Purée l’enthousiasme des uns et des autres, les vivats de la foule, les bravo. Marcel Cerdan après les deux calbotes qu’il a données à Tony Zale, même pas il eu droit à une pareille ovation. Encore un peu, mes cousins y me portent en triomphe.
Colette, elle comprend que dalle à mon manège. Elle a simplement oublié que son beau brun musclé, il était en plus intelligent, dé !Alors je lui glisse à l’oreille :
-- je commence le match et zarmah je me blesse ! Après on les laisse !
je suis pas le fils de ma mère pour rien, va ! A malin, malin et demi !
Colette, elle reprend des couleurs. C’est pas encore le technicolor mais on entrevoit le cinémascope.
On laisse les adultes se taper la pancha de couscous et de rigolade et on commence le match sans avoir oublié de nous disputer sur la composition des équipes. Le temps d’une tchèque, d’une roue libre, d’un dribble de Serge qui sait même pas comment il a fait, d’un arrêt du gardien qu’il est habillé comme l’as de pique et de quelques coups de t’menieks des uns et des autres et je décide de me blesser pour de faux comme un zbérote que je suis. Pour de faux, mon œil ! Ce bâtard de Luc y me tape le croche pied du siècle. Aussitôt j’me prends pour une caravelle d’Air France. Je me tape pas le vol plané de l’année ? Mon genou, j’vous dis pas ! Il est pas en cinémascope mais le technicolor y connaît hein ! Y passe par toutes les couleurs de la création. Comme Christiane Delacroix quand elle commente la mode à la radio, mon genou y vire du rouge au bleu avec une tendance verte. Un colori mode, quoi !
Je souffre le martyre et moins Colette, elle me plaint pas et plus j’ai mal.

« Elle est sans cœur cette petite » j’me dit et j’me répète. Quand soudain la raison de son indifférence, elle me saute à la figure. Elle croit que je fais zbérote. Elle croit que comme convenu, je fais semblant. Je tape le cinéma. Bou ! Rien elle comprend, alors cette petite. Elle croit que j’me suis niqué le genou et le coude et le bras et la tête alouette, rien que pour aller me l’embrasser dans un coin ? Oh ! je suis vraiment blessé ! Comme un vrai footballeur ! Avec du sang et tout ! Elle pense quand même pas que mon sang c’est du mercurochrome ?

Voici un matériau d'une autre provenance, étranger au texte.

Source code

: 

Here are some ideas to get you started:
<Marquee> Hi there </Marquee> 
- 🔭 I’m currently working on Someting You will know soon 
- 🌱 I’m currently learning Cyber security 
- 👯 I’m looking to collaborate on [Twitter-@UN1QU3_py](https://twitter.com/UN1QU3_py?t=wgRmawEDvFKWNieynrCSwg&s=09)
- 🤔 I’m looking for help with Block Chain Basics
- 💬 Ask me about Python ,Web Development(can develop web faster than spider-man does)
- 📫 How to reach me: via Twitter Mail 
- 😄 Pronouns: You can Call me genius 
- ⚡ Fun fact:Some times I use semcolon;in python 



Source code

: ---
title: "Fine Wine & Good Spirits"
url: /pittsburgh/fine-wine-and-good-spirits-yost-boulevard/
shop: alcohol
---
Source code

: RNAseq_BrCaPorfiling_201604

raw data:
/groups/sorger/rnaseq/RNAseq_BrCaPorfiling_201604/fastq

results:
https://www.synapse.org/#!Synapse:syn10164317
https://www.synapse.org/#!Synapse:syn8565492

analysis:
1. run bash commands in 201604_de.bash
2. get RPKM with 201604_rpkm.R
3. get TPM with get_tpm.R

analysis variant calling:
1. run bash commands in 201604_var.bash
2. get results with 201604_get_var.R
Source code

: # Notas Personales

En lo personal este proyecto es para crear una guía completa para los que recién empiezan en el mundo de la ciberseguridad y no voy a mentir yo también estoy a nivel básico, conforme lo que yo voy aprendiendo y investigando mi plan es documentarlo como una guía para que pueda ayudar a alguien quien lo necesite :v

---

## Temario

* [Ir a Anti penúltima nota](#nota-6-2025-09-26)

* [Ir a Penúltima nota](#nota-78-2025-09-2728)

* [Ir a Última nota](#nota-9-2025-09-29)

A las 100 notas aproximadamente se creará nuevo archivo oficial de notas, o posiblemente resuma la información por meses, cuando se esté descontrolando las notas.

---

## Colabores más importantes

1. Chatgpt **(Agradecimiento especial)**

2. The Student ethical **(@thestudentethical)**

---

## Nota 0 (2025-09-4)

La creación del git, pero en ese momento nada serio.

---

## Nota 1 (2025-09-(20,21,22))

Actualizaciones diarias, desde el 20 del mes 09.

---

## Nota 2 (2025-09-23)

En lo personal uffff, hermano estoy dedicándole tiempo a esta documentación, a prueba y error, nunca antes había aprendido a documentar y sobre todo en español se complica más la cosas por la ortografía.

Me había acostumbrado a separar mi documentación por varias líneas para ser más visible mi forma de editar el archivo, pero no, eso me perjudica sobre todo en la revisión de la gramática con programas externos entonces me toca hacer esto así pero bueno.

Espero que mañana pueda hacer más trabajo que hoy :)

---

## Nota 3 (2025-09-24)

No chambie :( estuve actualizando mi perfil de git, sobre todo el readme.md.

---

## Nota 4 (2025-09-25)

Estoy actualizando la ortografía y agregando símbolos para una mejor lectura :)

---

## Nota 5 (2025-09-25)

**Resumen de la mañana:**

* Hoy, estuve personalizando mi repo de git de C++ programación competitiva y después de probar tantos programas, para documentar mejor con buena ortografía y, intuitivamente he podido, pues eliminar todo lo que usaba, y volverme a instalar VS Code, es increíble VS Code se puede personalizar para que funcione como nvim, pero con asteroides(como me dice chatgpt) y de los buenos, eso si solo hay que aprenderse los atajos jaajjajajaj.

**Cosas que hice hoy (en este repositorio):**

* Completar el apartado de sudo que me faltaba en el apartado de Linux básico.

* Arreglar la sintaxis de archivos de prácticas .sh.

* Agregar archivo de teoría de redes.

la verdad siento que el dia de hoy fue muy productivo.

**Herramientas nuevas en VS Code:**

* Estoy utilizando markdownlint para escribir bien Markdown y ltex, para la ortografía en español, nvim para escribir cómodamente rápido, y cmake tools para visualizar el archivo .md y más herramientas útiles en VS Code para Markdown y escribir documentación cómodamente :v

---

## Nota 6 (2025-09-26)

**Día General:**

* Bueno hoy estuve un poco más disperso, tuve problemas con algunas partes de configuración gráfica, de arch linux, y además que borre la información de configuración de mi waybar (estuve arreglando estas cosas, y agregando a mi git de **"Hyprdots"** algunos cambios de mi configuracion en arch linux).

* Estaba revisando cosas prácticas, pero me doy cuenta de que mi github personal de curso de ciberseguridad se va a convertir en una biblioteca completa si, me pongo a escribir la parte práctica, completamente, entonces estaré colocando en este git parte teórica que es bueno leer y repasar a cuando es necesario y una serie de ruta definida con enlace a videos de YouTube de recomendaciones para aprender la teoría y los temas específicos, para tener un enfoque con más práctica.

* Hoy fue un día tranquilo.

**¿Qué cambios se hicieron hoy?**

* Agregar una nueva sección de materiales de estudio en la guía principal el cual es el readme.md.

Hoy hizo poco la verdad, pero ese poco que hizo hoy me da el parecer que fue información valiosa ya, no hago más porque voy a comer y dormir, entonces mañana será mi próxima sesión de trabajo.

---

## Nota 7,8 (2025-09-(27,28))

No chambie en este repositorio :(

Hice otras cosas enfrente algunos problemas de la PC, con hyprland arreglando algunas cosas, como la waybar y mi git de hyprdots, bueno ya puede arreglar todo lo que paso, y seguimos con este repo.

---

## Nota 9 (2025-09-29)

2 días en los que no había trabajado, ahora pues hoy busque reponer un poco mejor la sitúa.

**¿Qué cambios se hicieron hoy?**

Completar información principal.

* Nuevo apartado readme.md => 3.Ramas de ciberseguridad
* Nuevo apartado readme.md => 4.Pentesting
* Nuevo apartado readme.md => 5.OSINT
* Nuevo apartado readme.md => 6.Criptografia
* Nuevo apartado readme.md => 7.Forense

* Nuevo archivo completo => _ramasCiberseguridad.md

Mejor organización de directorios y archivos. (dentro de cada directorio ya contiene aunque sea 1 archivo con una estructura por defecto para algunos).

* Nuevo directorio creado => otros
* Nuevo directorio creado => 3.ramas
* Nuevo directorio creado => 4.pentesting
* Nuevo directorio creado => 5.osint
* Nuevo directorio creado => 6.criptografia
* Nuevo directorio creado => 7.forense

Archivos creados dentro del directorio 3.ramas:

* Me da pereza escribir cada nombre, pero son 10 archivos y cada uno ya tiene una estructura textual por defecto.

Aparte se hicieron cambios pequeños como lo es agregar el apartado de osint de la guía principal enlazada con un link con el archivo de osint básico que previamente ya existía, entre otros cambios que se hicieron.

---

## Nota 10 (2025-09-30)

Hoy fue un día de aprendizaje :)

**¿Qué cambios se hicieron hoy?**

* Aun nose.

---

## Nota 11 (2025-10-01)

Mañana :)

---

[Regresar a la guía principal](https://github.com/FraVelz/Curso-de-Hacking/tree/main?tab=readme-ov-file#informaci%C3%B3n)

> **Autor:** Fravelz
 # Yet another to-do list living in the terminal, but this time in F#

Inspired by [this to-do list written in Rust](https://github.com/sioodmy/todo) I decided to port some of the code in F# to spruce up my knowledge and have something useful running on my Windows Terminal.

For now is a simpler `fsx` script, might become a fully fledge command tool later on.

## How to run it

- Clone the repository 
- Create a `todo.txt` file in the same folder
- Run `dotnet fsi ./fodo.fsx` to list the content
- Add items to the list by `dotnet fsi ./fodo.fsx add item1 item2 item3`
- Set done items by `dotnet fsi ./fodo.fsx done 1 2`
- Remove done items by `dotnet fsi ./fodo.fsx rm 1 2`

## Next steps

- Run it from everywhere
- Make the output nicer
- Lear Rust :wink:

Quand ma mère et ses sœurs et ses tantes et les voisines et les tantes des voisines elles voient le sang qui coule de partout, l’affolement, j’vous dis pas. Si les indiens y z’avaient attaqué le cabanon, elles auraient eu moins peur. Tata lisette elle est allée dans la cuisine prévenir ma mère que total elle était devant elle, tata Paulette, la pauvre, elle m’a jeté de l’eau à la figure pour conjurer la peur, total ça faisait une heure que j’étais blessé, madame Thomas, elle est allé chercher son bazar pour faire le soleil que total ça avait rien à voir, papa Vals il arrétait pas de répéter en se faisant un ventre de rigolade « C’est rien, c’est comme ça qu’on devient un homme ! ».Qué un homme ! Si y faut être recouvert de sang pour devenir un homme, je reste petit. Ou je deviens une femme !
Ouais, mais comme j’aime pas faire le ménage, la cuisine, le linge, repriser, repasser, aouah ! je reste petit. Châ châ !
Colette la pauvre elle a compris que je me suis morflé l’œil pour de bon. On dirait qu’on lui a tué son père et sa mère tellement qu’elle a de la peine. Avec tous mes pansements, je ressemble plus à une momie qu’à un footballeur. Y manquent que Bud Abbot et Lou Costello pour faire un remake des « Deux nigauds et la momie ». A tout prendre et à y regarder de plus près, les nigauds c’est pas c’qui manque au cabanon. Hors concours, Luc le coulo dans le rôle principal et pour le second rôle y’a que l’embarras du choix.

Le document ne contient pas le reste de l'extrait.